When confronted by investigators, the employee claimed that he did not have a front plate because of damage from a December 2019 car crash, but that explanation did not hold up — not only did a body shop provide damning testimony, but the employee had clearly already been avoiding EZ Pass tolls, as shown by the fact that he owed $40,000 when his car was impounded in 2018.

It's not as if this MTA worker is the first person in New York to use a license plate cover to avoid tolls. Police officers are well-known practitioners of using them, with one Inside Edition report from 2019 finding more than 100 cars with police placards and license plates covers around the city. MTA employees have been caught using the covers on their personal vehicles and on MTA work vehicles.

Sometimes, all it takes is some PPE:

In addition to the license plate cover schemes that drivers attempt, the pandemic has birthed a new form of toll and traffic camera fraud through the use of fake temporary license plates. Over the summer, the New York City Sheriff's Office seized more than 100 vehicles that had the fake paper license plates attached to them.

MTA spokesperon Michael Cortez said that the toll cheating as described in the IG report is "reprehensible conduct" and "an alleged violation of public trust that has no place at the MTA."

After being alerted to the fraud, the MTA suspended the employee without pay, and after arbitration, the employee was demoted, handed a 12-week suspension without pay that was worth over $30,000 and had to pay the Triborough Bridge and Tunnel Authority $10,373.50 — the portion that he owed the agency. The IG has referred the case to other agencies, which may seek restitution.

The MTA also pointed to what it called aggressive efforts to deal with license plate fraud to avoid paying tolls, pointing to a recent bust of three motorists using fake temporary license plates as they crossed the Triborough Bridge, now technically named after Robert F. Kennedy.

License plate obstruction is enough of an issue that then-pre-disgrace Gov.
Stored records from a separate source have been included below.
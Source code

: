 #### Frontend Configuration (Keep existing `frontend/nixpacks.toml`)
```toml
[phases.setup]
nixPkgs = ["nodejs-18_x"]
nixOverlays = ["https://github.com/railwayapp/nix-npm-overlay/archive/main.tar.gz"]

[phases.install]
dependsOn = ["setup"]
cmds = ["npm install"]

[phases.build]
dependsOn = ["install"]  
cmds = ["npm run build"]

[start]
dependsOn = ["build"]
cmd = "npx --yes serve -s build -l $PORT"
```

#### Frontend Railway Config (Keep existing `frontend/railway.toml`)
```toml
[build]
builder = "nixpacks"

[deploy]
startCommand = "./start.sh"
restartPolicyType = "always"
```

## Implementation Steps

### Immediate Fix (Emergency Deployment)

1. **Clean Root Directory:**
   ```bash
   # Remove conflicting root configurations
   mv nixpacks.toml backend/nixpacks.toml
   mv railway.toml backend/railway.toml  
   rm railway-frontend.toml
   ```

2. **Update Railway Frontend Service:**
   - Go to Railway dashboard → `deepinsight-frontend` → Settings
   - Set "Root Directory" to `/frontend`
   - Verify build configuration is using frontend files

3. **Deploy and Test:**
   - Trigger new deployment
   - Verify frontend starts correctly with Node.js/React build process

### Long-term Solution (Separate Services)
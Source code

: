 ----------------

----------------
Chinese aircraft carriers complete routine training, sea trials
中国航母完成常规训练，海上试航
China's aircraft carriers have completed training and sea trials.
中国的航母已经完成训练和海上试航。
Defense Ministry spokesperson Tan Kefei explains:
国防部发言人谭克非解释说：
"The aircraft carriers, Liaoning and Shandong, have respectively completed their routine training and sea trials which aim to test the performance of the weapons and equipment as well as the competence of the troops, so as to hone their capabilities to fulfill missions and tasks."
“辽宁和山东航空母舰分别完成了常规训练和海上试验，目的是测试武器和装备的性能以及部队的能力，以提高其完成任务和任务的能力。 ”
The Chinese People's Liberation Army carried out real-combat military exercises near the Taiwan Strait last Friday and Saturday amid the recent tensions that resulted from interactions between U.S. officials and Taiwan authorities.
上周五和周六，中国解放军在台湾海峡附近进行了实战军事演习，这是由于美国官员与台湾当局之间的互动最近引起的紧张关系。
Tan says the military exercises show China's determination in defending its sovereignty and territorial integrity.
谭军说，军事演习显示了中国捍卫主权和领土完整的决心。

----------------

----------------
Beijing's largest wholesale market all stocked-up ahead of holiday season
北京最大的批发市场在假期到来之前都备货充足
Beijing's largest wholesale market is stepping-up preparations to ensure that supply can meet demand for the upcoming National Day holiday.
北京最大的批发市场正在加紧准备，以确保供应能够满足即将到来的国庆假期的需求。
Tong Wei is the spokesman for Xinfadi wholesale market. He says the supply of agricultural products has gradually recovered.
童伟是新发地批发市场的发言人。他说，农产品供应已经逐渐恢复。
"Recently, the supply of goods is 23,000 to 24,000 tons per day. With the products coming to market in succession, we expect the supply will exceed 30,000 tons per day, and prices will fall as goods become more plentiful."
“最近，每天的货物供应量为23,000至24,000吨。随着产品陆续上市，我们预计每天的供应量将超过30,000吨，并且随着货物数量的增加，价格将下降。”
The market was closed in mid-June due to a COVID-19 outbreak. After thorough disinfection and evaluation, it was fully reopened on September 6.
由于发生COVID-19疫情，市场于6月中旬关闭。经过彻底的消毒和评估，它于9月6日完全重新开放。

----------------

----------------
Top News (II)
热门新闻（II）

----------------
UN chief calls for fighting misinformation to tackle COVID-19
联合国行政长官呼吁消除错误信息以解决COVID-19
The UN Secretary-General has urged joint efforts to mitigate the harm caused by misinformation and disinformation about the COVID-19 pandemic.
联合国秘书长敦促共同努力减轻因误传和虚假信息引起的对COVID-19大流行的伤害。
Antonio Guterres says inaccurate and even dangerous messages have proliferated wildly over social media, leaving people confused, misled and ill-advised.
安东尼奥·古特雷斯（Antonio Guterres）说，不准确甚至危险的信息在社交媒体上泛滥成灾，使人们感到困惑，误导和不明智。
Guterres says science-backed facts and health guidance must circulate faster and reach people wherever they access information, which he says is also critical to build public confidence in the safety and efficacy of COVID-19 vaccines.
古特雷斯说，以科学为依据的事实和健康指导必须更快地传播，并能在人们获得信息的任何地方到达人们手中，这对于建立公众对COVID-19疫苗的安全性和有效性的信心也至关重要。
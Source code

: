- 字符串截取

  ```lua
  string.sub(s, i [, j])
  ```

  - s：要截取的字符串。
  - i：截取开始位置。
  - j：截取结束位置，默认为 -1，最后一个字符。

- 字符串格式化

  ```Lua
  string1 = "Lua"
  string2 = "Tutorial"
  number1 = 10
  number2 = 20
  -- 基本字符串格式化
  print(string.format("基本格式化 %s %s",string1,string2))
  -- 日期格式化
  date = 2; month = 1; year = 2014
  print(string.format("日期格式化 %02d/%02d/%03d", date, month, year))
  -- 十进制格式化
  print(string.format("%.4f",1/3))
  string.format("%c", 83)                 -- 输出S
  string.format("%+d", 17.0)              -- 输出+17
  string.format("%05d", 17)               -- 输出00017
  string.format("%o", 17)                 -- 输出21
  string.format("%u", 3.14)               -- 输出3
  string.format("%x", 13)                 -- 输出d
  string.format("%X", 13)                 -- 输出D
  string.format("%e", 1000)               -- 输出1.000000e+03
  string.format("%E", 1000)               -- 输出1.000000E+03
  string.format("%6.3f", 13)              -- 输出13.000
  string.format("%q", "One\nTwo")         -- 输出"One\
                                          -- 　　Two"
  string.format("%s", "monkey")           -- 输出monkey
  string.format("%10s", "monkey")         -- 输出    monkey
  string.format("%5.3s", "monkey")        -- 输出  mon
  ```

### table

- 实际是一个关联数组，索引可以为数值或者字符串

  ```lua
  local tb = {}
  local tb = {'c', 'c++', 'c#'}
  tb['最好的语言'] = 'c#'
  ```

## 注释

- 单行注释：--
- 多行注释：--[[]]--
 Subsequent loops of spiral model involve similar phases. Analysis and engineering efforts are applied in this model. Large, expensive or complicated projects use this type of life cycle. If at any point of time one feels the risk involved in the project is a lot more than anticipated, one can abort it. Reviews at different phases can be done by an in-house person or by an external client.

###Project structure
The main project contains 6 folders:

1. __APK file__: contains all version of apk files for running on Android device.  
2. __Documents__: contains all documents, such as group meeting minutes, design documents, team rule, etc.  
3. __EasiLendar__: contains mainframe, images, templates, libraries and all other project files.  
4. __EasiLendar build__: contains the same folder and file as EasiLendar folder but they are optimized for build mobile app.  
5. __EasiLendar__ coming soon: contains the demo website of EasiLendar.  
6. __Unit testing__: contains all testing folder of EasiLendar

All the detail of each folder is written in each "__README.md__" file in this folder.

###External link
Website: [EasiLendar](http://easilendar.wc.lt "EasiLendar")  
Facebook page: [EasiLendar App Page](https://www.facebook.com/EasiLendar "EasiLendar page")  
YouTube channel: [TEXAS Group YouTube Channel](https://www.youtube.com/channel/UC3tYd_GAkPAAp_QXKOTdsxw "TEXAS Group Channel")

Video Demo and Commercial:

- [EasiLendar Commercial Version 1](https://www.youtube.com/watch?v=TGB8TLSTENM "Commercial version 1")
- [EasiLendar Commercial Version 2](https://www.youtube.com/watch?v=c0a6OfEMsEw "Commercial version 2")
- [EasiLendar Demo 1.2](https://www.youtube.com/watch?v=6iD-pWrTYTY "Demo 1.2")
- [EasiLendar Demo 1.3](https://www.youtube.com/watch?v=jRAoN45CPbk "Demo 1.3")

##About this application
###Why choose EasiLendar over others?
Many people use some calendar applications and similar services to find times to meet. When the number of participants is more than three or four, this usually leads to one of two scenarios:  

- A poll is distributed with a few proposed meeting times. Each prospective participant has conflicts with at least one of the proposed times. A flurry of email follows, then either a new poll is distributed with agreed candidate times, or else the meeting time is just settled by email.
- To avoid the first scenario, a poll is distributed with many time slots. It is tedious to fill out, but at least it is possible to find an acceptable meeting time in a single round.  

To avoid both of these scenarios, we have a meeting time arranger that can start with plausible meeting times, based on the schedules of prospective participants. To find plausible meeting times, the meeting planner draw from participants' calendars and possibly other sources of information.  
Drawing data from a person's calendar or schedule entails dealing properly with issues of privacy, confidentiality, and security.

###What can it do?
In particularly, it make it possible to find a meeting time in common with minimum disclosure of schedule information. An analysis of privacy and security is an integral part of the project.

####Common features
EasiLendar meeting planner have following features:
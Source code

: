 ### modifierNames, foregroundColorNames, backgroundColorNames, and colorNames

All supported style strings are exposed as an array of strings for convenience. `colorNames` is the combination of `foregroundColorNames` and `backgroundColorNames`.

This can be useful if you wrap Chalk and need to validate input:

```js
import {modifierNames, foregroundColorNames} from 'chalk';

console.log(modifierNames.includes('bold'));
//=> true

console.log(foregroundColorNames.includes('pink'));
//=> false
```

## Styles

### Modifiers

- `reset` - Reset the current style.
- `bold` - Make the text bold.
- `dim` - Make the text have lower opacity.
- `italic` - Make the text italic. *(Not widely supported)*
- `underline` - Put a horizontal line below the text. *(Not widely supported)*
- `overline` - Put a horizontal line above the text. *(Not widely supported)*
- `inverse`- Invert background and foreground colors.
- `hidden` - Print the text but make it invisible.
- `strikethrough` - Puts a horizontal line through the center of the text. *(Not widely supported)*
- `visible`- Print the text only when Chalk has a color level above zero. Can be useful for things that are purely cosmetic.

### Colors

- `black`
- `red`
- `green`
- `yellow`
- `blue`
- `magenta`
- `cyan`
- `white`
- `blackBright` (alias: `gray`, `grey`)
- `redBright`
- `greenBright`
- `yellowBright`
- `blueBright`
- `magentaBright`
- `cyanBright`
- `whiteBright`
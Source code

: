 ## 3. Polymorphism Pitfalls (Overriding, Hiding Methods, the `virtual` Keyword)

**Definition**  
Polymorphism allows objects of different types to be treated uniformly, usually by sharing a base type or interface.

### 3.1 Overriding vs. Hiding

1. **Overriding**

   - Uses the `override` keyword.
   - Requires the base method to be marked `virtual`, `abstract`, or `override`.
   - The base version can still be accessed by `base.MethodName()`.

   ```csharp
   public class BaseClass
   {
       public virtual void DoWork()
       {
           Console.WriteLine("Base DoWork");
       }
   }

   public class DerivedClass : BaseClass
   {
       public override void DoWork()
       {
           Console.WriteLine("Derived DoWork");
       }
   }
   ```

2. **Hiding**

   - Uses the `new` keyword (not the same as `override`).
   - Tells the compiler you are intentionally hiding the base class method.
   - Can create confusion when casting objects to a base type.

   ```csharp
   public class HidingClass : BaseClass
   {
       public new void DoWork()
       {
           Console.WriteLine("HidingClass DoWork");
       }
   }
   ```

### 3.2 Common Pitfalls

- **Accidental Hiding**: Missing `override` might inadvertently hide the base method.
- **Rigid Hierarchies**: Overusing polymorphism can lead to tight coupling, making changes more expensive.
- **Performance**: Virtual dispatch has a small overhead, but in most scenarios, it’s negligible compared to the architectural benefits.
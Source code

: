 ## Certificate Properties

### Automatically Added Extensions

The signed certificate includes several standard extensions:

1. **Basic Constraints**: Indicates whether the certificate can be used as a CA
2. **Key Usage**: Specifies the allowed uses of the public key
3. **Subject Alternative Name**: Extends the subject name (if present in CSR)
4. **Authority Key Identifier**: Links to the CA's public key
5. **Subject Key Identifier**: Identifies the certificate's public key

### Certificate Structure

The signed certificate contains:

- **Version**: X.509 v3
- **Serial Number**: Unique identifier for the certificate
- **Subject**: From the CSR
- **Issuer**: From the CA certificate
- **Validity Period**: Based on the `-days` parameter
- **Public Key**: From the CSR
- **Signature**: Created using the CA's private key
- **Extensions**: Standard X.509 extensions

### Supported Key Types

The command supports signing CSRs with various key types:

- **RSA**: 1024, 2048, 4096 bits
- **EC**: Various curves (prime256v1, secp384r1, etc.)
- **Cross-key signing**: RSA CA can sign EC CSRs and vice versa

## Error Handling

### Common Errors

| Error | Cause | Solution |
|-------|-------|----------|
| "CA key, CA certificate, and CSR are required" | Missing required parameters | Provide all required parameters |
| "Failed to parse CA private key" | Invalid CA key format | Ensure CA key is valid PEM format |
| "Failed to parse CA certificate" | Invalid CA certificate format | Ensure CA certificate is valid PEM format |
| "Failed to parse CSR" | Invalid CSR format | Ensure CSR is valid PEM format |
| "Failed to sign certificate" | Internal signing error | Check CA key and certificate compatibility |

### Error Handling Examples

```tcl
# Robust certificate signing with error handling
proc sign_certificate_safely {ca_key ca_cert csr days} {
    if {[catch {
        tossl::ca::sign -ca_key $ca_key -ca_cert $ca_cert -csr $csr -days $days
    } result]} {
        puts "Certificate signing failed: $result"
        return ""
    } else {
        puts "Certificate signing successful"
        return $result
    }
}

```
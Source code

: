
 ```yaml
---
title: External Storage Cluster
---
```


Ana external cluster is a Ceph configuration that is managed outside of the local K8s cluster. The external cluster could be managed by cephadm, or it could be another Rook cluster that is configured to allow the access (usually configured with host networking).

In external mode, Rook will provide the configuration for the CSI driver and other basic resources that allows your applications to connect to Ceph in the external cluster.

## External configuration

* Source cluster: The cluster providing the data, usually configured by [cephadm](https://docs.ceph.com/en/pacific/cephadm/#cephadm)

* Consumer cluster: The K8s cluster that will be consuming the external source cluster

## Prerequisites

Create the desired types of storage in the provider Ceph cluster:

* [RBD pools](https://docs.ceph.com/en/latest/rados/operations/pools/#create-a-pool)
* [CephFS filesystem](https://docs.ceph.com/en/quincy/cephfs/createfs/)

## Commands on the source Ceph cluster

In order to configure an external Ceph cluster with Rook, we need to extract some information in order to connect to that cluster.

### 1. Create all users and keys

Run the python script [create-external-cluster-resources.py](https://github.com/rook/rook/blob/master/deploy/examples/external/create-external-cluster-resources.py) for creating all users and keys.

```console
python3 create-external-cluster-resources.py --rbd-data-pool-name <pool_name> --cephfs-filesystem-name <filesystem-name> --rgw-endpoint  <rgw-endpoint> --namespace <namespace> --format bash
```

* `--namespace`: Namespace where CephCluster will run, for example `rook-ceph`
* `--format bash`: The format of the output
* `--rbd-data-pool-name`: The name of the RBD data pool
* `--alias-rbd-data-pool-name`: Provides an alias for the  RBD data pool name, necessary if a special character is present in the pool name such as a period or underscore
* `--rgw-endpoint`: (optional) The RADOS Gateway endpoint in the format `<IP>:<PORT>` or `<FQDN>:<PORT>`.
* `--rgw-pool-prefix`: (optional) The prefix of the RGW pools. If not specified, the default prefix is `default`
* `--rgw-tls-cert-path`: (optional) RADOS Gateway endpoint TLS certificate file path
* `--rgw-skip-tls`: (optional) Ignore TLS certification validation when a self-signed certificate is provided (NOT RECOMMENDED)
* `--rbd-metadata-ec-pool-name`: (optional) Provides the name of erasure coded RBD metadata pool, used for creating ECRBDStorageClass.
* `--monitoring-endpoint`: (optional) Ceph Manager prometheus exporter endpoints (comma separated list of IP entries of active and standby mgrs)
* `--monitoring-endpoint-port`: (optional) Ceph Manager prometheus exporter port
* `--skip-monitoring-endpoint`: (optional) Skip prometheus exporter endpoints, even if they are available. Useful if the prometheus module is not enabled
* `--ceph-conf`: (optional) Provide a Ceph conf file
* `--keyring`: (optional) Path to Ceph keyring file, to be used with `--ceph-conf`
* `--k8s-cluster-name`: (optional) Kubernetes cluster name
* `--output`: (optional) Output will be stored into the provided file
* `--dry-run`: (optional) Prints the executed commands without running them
Cuomo sought in 2020 to add language to the state budget that would raise the penalty for license plate defacement or obstruction to a "theft of services" misdemeanor. Although that push failed, legislators passed a bill during the 2021 session that makes the maximum penalty for license plate obstruction a $300 fine. The bill, which passed unanimously in the Assembly and with one "No" vote in the state Senate, has yet to be signed by either Cuomo or Gov. Hochul. A spokesperson for Hochul said that the governor would "review legislation that strengthens protections against these types of violations."

Congestion pricing will use the same type of EZ Pass-based payment system used at other cashless crossings across the city and state, making it imperative for the state to figure out how to cut down on people who use defaced or obscured license plates to avoid electronic tolls. According to a FOIL request by journalist Steven Bodzin, TBTA Police and New York State Police gave out 7,572 summonses for having defaced, damaged or unreadable license plates around MTA bridges and tunnels in the year 2018. Additionally, the agency said that from March 1, 2018 to September 30, 2018 there were 9,286,640 license plate toll transactions. Out of that total, cameras failed to toll 101,349 license plates because they were unintentionally obscured (1.09 percent of the total) and 17,115 license plates that were unreadable because they intentionally obstructed (0.18 percent of the total).

The DMV did not respond to a question on how the agency would fix the issue of being able to swap out license plates in order to get out from massive amounts of unpaid tolls.

"We are also forwarding this matter to the New York State Department of Motor Vehicles for any action as it may deem appropriate," the MTA IG report stated.